(Records shown Opens)

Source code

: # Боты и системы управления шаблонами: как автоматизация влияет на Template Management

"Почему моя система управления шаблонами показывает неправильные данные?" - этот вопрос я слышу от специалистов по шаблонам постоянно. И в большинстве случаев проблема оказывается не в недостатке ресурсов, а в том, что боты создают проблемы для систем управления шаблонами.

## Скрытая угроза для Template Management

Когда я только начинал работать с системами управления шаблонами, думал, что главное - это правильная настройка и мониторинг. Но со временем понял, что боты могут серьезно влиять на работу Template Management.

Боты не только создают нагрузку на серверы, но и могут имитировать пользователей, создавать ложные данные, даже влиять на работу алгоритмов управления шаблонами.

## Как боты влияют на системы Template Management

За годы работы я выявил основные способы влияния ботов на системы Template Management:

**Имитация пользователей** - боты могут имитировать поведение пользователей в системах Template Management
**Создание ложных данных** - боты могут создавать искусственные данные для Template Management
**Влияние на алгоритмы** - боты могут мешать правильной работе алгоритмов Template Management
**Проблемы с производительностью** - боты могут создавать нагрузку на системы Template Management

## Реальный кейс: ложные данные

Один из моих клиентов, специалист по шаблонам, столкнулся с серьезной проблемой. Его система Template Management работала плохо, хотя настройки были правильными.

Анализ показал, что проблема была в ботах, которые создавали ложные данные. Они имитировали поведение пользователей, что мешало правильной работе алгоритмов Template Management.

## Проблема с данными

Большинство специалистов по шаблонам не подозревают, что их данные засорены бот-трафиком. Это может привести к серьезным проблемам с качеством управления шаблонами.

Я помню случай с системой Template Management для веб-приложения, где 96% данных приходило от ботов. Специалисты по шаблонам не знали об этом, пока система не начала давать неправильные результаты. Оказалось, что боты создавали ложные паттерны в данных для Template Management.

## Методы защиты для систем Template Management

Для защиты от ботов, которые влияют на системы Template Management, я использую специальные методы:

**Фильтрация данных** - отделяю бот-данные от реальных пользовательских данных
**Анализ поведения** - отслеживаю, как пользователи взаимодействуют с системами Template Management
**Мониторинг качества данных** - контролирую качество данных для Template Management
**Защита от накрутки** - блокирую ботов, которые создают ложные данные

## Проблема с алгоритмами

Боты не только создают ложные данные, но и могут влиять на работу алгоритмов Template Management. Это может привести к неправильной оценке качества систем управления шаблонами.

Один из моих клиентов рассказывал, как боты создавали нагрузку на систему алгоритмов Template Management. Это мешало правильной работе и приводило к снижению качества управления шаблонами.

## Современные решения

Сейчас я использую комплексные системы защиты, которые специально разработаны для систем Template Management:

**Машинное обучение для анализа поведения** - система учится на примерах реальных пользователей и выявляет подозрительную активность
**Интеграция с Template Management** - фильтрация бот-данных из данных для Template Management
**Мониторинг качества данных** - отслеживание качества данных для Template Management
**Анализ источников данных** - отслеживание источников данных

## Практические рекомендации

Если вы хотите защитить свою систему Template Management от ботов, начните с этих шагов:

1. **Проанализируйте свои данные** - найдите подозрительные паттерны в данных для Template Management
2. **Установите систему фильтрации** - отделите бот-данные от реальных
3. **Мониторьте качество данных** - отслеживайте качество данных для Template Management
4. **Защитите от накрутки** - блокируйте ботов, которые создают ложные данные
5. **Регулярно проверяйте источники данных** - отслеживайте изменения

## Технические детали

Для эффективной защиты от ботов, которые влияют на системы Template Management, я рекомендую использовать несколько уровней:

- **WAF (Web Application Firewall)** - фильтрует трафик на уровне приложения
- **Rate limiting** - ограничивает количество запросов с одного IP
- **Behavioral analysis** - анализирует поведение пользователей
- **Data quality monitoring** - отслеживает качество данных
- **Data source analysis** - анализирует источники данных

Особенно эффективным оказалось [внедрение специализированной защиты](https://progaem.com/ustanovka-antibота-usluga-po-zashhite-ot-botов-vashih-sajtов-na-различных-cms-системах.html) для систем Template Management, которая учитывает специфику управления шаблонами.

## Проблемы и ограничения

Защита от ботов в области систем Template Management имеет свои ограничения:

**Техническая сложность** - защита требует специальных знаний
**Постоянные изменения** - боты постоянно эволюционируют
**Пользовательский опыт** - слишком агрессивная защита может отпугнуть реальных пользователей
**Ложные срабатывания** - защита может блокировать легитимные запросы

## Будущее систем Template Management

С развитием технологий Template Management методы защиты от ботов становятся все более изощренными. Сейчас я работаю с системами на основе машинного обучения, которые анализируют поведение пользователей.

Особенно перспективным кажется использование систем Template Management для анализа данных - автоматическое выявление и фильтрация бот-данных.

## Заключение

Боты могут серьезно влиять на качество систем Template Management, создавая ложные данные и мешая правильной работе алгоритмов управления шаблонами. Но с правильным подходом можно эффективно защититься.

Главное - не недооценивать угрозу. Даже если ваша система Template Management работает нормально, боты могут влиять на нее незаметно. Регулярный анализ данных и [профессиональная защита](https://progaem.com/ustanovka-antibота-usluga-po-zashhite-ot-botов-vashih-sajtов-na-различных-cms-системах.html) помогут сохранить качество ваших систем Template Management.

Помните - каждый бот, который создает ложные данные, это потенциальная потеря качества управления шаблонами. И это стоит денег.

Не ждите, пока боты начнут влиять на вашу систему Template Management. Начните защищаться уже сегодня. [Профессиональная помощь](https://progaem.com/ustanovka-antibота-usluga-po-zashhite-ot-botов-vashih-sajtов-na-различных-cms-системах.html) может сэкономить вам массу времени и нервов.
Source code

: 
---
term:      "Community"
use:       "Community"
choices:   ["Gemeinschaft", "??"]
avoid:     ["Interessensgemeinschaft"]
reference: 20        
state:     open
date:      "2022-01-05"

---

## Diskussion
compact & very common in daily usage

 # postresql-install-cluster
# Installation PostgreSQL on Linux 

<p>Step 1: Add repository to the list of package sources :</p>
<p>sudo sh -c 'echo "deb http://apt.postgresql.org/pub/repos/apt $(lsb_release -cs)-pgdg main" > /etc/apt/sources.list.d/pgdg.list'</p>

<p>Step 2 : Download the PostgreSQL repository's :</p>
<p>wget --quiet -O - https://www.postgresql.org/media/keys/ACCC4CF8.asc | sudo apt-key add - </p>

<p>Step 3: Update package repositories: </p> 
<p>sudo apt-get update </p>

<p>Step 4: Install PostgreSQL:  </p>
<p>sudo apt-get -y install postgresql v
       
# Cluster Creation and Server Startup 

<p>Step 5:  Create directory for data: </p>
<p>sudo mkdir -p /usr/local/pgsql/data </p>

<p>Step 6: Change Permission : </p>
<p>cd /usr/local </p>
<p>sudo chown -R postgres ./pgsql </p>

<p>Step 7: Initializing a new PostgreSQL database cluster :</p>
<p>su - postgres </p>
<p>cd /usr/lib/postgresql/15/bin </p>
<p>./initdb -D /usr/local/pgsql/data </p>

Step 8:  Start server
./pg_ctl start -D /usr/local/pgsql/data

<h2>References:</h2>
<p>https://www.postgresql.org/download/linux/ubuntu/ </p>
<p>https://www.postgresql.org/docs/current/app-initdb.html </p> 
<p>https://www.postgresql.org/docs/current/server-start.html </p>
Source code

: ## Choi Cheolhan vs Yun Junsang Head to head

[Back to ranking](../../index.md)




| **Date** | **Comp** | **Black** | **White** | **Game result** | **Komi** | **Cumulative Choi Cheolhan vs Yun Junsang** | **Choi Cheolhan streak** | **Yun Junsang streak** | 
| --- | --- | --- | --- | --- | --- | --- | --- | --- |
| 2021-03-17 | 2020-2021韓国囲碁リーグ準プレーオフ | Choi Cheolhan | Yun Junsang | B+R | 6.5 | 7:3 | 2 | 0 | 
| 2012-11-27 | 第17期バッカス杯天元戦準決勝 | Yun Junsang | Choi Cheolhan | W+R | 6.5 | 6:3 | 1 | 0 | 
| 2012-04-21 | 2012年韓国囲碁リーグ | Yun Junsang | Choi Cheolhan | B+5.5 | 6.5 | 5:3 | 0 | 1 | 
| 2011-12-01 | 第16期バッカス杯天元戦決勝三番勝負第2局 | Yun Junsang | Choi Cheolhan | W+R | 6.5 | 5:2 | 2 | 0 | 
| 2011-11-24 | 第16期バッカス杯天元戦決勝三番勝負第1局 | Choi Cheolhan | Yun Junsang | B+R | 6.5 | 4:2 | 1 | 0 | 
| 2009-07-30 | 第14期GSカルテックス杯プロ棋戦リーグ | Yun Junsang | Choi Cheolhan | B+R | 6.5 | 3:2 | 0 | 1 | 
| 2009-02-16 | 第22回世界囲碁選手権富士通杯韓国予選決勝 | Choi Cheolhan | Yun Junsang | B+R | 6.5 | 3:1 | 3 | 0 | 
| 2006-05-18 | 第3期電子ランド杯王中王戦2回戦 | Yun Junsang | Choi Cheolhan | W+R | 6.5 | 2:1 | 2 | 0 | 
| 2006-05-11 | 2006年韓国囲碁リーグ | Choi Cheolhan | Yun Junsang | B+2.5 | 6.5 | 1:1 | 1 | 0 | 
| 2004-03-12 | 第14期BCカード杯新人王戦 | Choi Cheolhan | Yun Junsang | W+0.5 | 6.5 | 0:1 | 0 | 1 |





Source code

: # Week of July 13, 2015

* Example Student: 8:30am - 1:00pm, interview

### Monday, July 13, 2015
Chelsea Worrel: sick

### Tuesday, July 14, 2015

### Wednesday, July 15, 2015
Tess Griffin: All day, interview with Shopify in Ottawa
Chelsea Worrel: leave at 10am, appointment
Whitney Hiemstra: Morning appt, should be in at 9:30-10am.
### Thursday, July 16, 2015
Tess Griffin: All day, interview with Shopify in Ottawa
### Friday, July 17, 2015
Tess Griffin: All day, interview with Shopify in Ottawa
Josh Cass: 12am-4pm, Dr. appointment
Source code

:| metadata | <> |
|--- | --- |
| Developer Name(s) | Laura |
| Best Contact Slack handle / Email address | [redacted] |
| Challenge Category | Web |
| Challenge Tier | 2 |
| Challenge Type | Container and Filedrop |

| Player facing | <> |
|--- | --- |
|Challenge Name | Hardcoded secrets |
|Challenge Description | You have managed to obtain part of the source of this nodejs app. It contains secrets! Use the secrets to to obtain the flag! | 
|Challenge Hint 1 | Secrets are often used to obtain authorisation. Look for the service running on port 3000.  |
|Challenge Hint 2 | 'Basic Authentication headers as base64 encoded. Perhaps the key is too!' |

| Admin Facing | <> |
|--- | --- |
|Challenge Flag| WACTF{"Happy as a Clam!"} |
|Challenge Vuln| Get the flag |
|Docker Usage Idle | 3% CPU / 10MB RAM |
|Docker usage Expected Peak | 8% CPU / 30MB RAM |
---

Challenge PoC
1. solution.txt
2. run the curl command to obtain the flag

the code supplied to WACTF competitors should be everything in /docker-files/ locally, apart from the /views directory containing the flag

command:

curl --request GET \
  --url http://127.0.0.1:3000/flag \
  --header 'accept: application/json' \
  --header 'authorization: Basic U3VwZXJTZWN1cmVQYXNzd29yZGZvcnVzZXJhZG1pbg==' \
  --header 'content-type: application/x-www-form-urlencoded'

(Records shown Closes)

Task details: With the line holding "Особенно эффективным оказалось" as the first and the line holding "отпугнуть реальных пользователей" as the last, set down that range of the entries above exactly, and nothing else.

Exercise response:
Особенно эффективным оказалось [внедрение специализированной защиты](https://progaem.com/ustanovka-antibота-usluga-po-zashhite-ot-botов-vashih-sajtов-na-различных-cms-системах.html) для систем Template Management, которая учитывает специфику управления шаблонами.

## Проблемы и ограничения

Защита от ботов в области систем Template Management имеет свои ограничения:

**Техническая сложность** - защита требует специальных знаний
**Постоянные изменения** - боты постоянно эволюционируют
**Пользовательский опыт** - слишком агрессивная защита может отпугнуть реальных пользователей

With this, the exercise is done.